__WHAT THIS TASK INVOLVES__
For the data below, give again exactly the lines from the one containing "<td>2024</td>" through the one containing "<td>SEGMENTS COVERED</td>", both ends included, and no others.

Stored data entries:
********
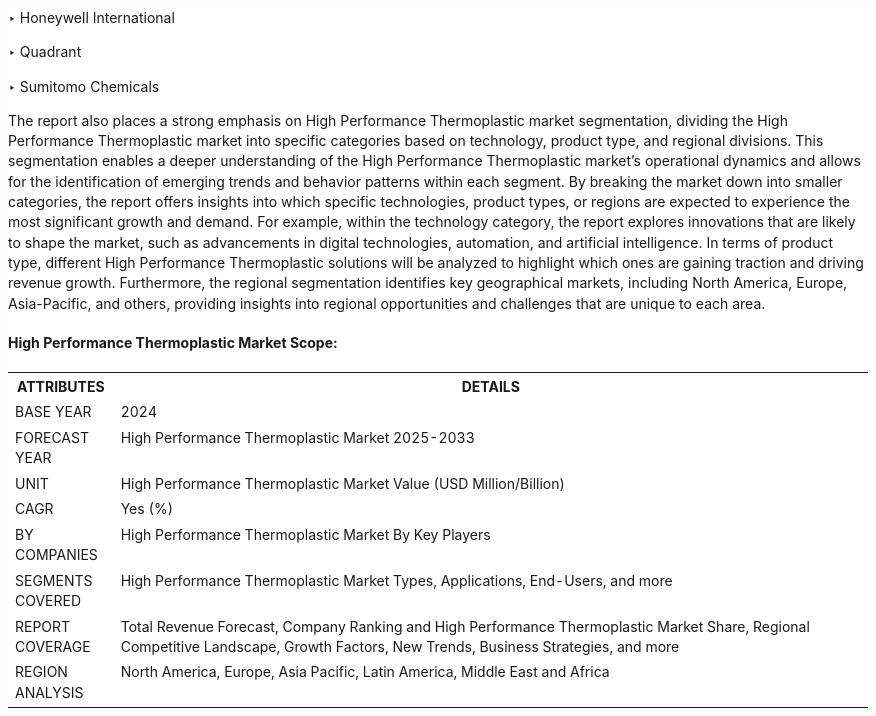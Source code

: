 ‣ Honeywell International

‣ Quadrant

‣ Sumitomo Chemicals

The report also places a strong emphasis on High Performance Thermoplastic market segmentation, dividing the High Performance Thermoplastic market into specific categories based on technology, product type, and regional divisions. This segmentation enables a deeper understanding of the High Performance Thermoplastic market’s operational dynamics and allows for the identification of emerging trends and behavior patterns within each segment. By breaking the market down into smaller categories, the report offers insights into which specific technologies, product types, or regions are expected to experience the most significant growth and demand. For example, within the technology category, the report explores innovations that are likely to shape the market, such as advancements in digital technologies, automation, and artificial intelligence. In terms of product type, different High Performance Thermoplastic solutions will be analyzed to highlight which ones are gaining traction and driving revenue growth. Furthermore, the regional segmentation identifies key geographical markets, including North America, Europe, Asia-Pacific, and others, providing insights into regional opportunities and challenges that are unique to each area.

<h4>High Performance Thermoplastic Market Scope:</h4>
<table>
<tr>
<th>ATTRIBUTES</th>
<th>DETAILS</th>
</tr>
<tr>
<td>BASE YEAR</td>
<td>2024</td>
</tr>
<tr>
<td>FORECAST YEAR</td>
<td>High Performance Thermoplastic Market 2025-2033</td>
</tr>
<tr>
<td>UNIT</td>
<td>High Performance Thermoplastic Market Value (USD Million/Billion)</td>
<tr>
<td>CAGR</td>
<td>Yes (%)</td>
</tr>
</tr>
<tr>
<td>BY COMPANIES</td>
<td>High Performance Thermoplastic Market By Key Players</td>
</tr>
<tr>
<td>SEGMENTS COVERED</td>
<td>High Performance Thermoplastic Market Types, Applications, End-Users, and more</td>
</tr>
<tr>
<td>REPORT COVERAGE</td>
<td>Total Revenue Forecast, Company Ranking and High Performance Thermoplastic Market Share, Regional Competitive Landscape, Growth Factors, New Trends, Business Strategies, and more</td>
</tr>
<tr>
<td>REGION ANALYSIS</td>
<td>North America, Europe, Asia Pacific, Latin America, Middle East and Africa</td>
</tr>
</table>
********
__REPLY__
<td>2024</td>
</tr>
<tr>
<td>FORECAST YEAR</td>
<td>High Performance Thermoplastic Market 2025-2033</td>
</tr>
<tr>
<td>UNIT</td>
<td>High Performance Thermoplastic Market Value (USD Million/Billion)</td>
<tr>
<td>CAGR</td>
<td>Yes (%)</td>
</tr>
</tr>
<tr>
<td>BY COMPANIES</td>
<td>High Performance Thermoplastic Market By Key Players</td>
</tr>
<tr>
<td>SEGMENTS COVERED</td>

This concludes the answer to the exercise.